>>>

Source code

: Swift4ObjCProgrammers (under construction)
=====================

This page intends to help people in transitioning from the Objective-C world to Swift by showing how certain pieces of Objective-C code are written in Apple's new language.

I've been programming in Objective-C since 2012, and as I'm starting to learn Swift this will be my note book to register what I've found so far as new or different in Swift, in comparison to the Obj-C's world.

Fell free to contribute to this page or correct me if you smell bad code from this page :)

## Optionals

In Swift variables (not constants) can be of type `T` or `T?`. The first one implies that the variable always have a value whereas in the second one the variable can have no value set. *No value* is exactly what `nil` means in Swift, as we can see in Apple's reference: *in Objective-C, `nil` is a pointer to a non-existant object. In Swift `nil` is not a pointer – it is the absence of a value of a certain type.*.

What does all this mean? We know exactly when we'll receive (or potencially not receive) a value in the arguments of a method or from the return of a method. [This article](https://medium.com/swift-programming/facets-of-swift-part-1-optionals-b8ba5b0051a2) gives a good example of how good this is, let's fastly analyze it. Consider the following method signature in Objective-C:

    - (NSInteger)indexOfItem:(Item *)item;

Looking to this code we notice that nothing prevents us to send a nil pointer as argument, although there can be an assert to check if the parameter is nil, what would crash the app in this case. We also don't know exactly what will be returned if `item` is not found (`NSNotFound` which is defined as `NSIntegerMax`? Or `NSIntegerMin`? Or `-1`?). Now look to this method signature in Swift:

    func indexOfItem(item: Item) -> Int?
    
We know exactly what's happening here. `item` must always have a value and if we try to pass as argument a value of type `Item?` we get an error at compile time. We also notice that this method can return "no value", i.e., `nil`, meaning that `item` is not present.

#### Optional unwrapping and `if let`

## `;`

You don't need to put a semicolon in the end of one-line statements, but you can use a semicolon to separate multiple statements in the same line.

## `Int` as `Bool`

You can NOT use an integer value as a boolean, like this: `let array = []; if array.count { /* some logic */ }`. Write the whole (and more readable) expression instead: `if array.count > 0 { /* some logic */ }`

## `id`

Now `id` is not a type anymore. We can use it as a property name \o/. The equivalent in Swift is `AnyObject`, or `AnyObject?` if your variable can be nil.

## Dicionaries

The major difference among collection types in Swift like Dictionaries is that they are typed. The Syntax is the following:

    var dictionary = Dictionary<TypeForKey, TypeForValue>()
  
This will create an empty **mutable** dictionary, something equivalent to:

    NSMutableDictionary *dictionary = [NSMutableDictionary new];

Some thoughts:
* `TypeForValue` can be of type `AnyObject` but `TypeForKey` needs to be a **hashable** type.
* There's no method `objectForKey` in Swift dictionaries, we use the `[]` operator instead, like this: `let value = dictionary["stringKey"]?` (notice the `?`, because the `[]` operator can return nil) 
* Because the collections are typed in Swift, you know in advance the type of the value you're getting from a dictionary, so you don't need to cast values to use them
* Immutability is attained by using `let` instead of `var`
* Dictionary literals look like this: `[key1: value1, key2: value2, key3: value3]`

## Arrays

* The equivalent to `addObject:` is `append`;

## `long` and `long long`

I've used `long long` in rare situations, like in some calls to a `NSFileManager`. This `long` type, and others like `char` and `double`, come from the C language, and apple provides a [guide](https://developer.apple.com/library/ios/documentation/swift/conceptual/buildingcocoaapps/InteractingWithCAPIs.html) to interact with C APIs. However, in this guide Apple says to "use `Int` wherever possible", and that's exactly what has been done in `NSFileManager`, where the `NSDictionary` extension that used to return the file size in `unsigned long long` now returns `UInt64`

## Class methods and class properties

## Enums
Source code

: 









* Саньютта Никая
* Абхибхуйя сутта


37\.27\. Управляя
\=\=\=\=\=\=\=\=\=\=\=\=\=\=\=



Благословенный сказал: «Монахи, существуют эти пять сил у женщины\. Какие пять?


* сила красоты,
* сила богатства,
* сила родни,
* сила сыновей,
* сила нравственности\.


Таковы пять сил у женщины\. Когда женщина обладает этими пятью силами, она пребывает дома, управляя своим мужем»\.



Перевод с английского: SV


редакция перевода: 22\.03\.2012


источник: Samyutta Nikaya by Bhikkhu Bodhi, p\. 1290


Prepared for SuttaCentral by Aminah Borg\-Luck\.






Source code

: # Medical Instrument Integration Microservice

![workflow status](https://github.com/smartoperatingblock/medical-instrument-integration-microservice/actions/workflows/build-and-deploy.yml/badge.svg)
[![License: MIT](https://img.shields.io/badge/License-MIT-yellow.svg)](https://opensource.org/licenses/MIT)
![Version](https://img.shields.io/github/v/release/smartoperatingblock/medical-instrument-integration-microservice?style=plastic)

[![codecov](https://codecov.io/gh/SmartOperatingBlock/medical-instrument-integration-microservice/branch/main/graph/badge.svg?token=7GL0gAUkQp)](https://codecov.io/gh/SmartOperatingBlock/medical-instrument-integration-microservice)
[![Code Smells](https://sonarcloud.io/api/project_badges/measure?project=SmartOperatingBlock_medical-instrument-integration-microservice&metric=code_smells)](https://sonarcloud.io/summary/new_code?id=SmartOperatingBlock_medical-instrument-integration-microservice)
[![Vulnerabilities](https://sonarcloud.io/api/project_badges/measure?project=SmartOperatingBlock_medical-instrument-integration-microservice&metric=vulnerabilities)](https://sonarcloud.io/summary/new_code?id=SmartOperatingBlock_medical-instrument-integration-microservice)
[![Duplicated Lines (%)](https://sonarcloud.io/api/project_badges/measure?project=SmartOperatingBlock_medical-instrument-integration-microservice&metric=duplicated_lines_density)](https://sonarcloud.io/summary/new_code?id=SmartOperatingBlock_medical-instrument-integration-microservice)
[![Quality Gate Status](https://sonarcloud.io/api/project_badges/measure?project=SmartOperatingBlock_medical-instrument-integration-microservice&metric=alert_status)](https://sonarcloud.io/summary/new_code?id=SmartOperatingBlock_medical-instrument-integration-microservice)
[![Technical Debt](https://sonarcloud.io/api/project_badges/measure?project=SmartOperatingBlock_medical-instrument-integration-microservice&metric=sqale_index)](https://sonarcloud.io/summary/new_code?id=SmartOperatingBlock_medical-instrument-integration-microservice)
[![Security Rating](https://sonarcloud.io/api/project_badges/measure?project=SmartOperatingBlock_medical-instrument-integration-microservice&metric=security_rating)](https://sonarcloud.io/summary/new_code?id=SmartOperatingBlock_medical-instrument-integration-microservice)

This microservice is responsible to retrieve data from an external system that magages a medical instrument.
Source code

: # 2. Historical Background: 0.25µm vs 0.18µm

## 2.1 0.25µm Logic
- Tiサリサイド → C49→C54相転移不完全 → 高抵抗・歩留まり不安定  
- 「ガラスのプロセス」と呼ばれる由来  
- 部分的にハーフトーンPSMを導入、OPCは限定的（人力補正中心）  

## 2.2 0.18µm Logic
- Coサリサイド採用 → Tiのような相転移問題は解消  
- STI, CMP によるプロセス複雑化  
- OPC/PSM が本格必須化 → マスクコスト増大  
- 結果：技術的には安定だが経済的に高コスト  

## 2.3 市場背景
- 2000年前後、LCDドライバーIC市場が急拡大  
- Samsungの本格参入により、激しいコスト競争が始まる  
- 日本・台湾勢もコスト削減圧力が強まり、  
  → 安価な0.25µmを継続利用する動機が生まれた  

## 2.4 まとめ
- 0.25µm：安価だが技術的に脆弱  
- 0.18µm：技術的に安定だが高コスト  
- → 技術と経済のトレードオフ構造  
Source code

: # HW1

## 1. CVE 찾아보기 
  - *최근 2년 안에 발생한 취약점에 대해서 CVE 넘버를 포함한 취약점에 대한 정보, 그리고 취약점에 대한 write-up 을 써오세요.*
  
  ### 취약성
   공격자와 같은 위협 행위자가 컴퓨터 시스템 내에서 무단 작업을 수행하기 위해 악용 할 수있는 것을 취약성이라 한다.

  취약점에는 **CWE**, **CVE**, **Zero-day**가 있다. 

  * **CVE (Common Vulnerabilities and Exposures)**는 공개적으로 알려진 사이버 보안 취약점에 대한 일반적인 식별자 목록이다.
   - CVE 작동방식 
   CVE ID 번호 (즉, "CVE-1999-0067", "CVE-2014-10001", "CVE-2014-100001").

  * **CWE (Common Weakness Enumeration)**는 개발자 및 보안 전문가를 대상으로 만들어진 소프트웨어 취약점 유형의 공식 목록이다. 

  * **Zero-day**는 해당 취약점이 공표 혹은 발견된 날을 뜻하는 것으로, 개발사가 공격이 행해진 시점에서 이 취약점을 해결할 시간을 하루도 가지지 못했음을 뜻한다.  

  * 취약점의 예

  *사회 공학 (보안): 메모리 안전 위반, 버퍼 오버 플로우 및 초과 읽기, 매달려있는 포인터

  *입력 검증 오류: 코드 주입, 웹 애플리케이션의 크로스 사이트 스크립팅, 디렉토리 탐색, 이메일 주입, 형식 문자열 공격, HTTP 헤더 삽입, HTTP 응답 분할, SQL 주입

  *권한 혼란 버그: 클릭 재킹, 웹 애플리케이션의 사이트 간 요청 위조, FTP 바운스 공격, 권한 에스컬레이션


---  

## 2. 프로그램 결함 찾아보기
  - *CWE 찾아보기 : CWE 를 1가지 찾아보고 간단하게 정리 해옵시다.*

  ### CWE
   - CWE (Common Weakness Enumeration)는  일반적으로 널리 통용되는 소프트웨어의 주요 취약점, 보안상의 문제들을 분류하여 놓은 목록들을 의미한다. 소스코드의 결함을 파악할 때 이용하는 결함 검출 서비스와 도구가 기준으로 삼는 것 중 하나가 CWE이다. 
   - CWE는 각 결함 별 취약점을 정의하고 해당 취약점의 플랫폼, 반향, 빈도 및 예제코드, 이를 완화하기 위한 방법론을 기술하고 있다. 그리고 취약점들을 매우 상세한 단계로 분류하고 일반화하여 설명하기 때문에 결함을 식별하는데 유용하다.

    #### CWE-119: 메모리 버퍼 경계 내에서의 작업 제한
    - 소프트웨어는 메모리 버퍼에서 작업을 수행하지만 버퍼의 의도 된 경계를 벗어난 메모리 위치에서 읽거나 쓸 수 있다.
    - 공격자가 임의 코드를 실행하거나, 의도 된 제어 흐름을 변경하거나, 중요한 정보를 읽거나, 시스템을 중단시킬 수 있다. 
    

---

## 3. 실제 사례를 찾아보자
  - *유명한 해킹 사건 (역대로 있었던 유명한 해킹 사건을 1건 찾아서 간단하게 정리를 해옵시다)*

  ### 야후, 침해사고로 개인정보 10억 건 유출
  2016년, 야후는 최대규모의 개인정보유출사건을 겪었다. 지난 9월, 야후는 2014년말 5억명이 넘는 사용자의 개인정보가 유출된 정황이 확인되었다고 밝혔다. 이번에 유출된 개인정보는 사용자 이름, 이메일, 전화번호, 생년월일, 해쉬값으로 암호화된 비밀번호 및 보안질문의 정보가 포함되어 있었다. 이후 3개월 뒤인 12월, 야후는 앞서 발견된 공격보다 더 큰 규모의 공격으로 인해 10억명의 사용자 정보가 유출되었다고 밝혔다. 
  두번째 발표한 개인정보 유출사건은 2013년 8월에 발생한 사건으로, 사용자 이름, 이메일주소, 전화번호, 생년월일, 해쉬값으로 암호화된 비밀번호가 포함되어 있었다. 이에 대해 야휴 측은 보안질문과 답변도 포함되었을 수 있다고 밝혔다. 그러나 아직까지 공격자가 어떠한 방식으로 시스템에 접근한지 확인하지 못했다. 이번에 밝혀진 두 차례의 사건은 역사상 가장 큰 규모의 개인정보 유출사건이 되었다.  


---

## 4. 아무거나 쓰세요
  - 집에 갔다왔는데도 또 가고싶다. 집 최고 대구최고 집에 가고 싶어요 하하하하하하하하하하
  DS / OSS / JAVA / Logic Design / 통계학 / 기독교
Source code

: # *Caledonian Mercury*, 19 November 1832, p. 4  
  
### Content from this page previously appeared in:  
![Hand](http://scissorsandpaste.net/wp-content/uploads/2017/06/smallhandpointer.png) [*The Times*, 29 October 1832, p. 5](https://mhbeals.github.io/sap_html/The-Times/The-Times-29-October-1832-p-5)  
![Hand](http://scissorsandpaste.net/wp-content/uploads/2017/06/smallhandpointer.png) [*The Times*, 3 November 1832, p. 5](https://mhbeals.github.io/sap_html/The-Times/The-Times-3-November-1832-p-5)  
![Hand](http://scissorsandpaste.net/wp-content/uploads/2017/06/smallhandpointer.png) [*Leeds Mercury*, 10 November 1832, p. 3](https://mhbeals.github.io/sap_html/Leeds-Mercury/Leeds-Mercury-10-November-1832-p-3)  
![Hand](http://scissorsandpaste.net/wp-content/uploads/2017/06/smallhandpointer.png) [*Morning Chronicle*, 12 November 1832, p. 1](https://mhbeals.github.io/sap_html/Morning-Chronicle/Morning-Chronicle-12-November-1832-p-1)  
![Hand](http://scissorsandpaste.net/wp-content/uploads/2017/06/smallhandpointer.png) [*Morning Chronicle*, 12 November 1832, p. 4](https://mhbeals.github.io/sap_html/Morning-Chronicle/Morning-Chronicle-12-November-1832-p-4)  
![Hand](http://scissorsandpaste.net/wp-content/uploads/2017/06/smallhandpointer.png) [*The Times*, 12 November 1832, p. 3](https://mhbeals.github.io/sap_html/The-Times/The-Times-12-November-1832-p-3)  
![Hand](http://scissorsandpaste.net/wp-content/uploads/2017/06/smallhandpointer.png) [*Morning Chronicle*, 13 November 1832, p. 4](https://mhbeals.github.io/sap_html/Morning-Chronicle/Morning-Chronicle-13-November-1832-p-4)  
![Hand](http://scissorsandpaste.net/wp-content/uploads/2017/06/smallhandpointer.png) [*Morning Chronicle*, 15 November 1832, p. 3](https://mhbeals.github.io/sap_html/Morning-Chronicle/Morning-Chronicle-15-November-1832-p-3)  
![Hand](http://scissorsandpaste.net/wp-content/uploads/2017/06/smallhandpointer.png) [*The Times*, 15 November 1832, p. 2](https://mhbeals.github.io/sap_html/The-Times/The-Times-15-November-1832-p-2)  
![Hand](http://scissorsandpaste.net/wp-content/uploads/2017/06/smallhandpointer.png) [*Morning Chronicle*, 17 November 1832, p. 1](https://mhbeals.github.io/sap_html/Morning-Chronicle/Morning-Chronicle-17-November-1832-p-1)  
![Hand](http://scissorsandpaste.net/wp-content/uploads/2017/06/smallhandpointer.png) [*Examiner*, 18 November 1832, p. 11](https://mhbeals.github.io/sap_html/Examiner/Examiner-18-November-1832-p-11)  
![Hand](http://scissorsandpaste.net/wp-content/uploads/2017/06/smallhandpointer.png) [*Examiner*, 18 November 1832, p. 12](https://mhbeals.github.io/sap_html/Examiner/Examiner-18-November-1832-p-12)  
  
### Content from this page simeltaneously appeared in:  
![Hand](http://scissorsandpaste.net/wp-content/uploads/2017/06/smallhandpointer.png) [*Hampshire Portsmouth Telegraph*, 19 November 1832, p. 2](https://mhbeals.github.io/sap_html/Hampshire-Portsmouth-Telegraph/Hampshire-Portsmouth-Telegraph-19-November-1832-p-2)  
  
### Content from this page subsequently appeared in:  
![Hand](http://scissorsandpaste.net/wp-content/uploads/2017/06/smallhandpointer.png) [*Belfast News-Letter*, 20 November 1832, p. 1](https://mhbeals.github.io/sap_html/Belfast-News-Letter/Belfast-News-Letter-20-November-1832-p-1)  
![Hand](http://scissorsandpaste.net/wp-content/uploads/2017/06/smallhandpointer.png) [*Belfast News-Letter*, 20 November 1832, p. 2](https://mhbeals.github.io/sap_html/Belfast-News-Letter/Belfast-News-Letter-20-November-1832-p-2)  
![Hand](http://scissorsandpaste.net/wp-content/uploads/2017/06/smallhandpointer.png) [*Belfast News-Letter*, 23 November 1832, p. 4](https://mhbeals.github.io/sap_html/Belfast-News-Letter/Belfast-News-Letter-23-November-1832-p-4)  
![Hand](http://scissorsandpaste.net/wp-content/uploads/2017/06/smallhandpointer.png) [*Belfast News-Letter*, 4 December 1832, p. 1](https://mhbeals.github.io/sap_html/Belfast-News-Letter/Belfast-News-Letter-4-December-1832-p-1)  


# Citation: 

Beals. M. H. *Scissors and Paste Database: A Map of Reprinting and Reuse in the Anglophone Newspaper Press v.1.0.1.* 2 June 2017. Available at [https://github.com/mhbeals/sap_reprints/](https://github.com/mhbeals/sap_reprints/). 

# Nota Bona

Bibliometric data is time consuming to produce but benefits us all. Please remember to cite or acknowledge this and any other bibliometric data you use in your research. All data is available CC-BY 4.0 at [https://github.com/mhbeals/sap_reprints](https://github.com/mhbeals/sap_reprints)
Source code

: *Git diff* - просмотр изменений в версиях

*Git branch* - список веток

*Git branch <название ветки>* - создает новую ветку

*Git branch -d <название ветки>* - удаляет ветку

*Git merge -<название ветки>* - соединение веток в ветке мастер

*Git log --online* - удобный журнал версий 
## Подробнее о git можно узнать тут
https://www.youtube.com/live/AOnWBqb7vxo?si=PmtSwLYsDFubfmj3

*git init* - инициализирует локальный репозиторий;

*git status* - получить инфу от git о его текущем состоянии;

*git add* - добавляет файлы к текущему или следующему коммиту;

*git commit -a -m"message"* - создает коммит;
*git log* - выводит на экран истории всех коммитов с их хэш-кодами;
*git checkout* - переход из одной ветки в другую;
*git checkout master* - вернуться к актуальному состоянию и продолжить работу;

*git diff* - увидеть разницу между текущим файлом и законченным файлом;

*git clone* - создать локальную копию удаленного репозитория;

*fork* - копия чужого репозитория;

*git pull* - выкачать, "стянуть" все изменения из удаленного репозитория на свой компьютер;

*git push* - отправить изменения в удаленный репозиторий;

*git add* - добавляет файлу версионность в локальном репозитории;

<<<

Description of the task:
Return, unchanged, the run of lines above that opens with the line containing "## Class methods and class properties" and closes with the line containing "редакция перевода: 22\.03\.2012". Include both.

Exercise response:
## Class methods and class properties

## Enums
Source code

: 









* Саньютта Никая
* Абхибхуйя сутта


37\.27\. Управляя
\=\=\=\=\=\=\=\=\=\=\=\=\=\=\=



Благословенный сказал: «Монахи, существуют эти пять сил у женщины\. Какие пять?


* сила красоты,
* сила богатства,
* сила родни,
* сила сыновей,
* сила нравственности\.


Таковы пять сил у женщины\. Когда женщина обладает этими пятью силами, она пребывает дома, управляя своим мужем»\.



Перевод с английского: SV


редакция перевода: 22\.03\.2012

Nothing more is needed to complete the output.